However, the thermoplastic optical material resin molded product is
Generally, when a base material is heated when it is formed, the base material is easily deformed. Since the thermal expansion coefficient is large, micro cracks occur in the dielectric multilayer film in an environment with temperature change, and further, the dielectric multilayer film peels from the base material. There was a problem in terms of adhesion.

Further, among the optical components, in the case of an optical component having a metal film as an optical film, there is a similar problem of adhesion between the reflection layer and the base material.

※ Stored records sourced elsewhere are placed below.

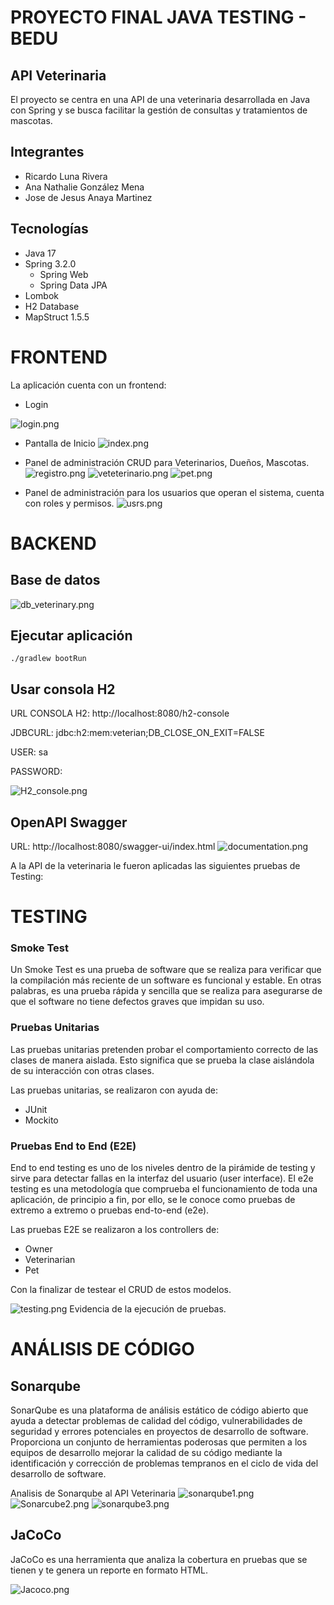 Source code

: # PROYECTO FINAL JAVA TESTING - BEDU

## API Veterinaria
El proyecto se centra en una API de una veterinaria desarrollada en Java
con Spring y se busca facilitar la gestión de consultas y tratamientos de mascotas. 

## Integrantes
- Ricardo Luna Rivera
- Ana Nathalie González Mena
- Jose de Jesus Anaya Martinez

## Tecnologías
- Java 17
- Spring 3.2.0
    - Spring Web
    - Spring Data JPA
- Lombok
- H2 Database
- MapStruct 1.5.5

# FRONTEND

La aplicación cuenta con un frontend:

- Login

![login.png](src%2Fimg%2Flogin.png)

- Pantalla de Inicio
![index.png](src%2Fimg%2Findex.png)

- Panel de administración CRUD para Veterinarios, Dueños, Mascotas.
![registro.png](src%2Fimg%2Fregistro.png)
![veteterinario.png](src%2Fimg%2Fveteterinario.png)
![pet.png](src%2Fimg%2Fpet.png)

- Panel de administración para los usuarios que operan el sistema,
cuenta con roles y permisos.
![usrs.png](src%2Fimg%2Fusrs.png)

# BACKEND
## Base de datos
![db_veterinary.png](src%2Fimg%2Fdb_veterinary.png)

## Ejecutar aplicación
`./gradlew bootRun`

## Usar consola H2
URL CONSOLA H2: http://localhost:8080/h2-console

JDBCURL: jdbc:h2:mem:veterian;DB_CLOSE_ON_EXIT=FALSE

USER: sa

PASSWORD:

![H2_console.png](src%2Fimg%2FH2_console.png)

## OpenAPI Swagger
URL: http://localhost:8080/swagger-ui/index.html
![documentation.png](src%2Fimg%2Fdocumentation.png)



A la API de la veterinaria le fueron aplicadas las siguientes pruebas
de Testing:

# TESTING

### Smoke Test
Un Smoke Test es una prueba de software que se realiza para verificar 
que la compilación más reciente de un software es funcional y estable. 
En otras palabras, es una prueba rápida y sencilla que se realiza para 
asegurarse de que el software no tiene defectos graves que impidan su uso.


### Pruebas Unitarias
Las pruebas unitarias pretenden probar el comportamiento correcto de 
las clases de manera aislada. Esto significa que se prueba la 
clase aislándola de su interacción con otras clases.

Las pruebas unitarias, se realizaron con ayuda de:
- JUnit
- Mockito

### Pruebas End to End (E2E)
End to end testing es uno de los niveles dentro de la pirámide 
de testing y sirve para detectar fallas en la interfaz del usuario 
(user interface). El e2e testing es una metodología que comprueba el 
funcionamiento de toda una aplicación, de principio a fin, por ello, 
se le conoce como pruebas de extremo a extremo o pruebas end-to-end (e2e).

Las pruebas E2E se realizaron a los controllers de:
- Owner
- Veterinarian
- Pet

Con la finalizar de testear el CRUD de estos modelos.

![testing.png](src%2Fimg%2Ftesting.png)
Evidencia de la ejecución de pruebas.

# ANÁLISIS DE CÓDIGO

## Sonarqube

SonarQube es una plataforma de análisis estático de código abierto 
que ayuda a detectar problemas de calidad del código, vulnerabilidades 
de seguridad y errores potenciales en proyectos de desarrollo de 
software. Proporciona un conjunto de herramientas poderosas que 
permiten a los equipos de desarrollo mejorar la calidad de su 
código mediante la identificación y corrección de problemas tempranos 
en el ciclo de vida del desarrollo de software.

Analisis de Sonarqube al API Veterinaria
![sonarqube1.png](src%2Fimg%2Fsonarqube1.png)
![Sonarcube2.png](src%2Fimg%2FSonarcube2.png)
![sonarqube3.png](src%2Fimg%2Fsonarqube3.png)


## JaCoCo
JaCoCo es una herramienta que analiza la cobertura en 
pruebas que se tienen y te genera un reporte en formato HTML. 

![Jacoco.png](src%2Fimg%2FJacoco.png)

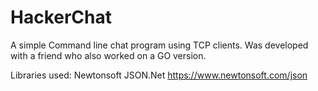 # HackerChat
A simple Command line chat program using TCP clients.
Was developed with a friend who also worked on a GO version.

Libraries used:
Newtonsoft JSON.Net
https://www.newtonsoft.com/json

In the dielectric multilayer film, an undercoat treatment with a silicon resin is performed, or the material of the first layer on the base material (layer in contact with the base material) is SiO, SiO ₂ , Ce.
It is known that these problems are improved by using O ₂ , Ta ₂ O _5, etc. (Japanese Patent Laid-Open No. 1-2807).
No. 01, No. 50-35211, No. 6
3-5723, JP-A-63-81402,
JP-A-63-81403, JP-A-63-8140
No. 4, etc.).

Recently, a thermoplastic norbornene-based resin has been attracting attention as an optical material excellent in moisture resistance, water resistance and heat resistance. However, in the thermoplastic norbornene-based resin molded product, the undercoat is easily peeled off even if the undercoat treatment with the conventionally used silicone resin is performed, and the undercoat is used in precision molded optical parts such as aspherical lenses. There was a problem that the shape changed. In addition, even if SiO, SiO ₂ , or CeO ₂ is vacuum-deposited on a thermoplastic norbornene-based resin molded product, the adhesion is insufficient, and microcracks may occur in the laminated optical film when used in an environment with temperature change. There was a problem of doing. As a result, it has been difficult to obtain an optical component in which an optical film is formed on a substrate made of a thermoplastic norbornene-based resin with good adhesion.

[0008]

DISCLOSURE OF INVENTION Problems to be Solved by the Invention The inventors of the present invention have earnestly studied to develop an optical component in which an optical film is laminated with good adhesion using a thermoplastic saturated norbornene resin molded product as a base material, and as a result, Ta ₂ O _{5 is obtained.} It was found that an optical component having excellent adhesion between the base material and the optical film can be obtained by forming a layer containing as a main component on the base material, and completed the present invention.

[0009]

Thus, according to the present invention, an optical member having a layer containing Ta ₂ O ₅ as a main component on the surface of a substrate made of a thermoplastic norbornene resin, and an optical film laminated on the optical member. An optical component is provided.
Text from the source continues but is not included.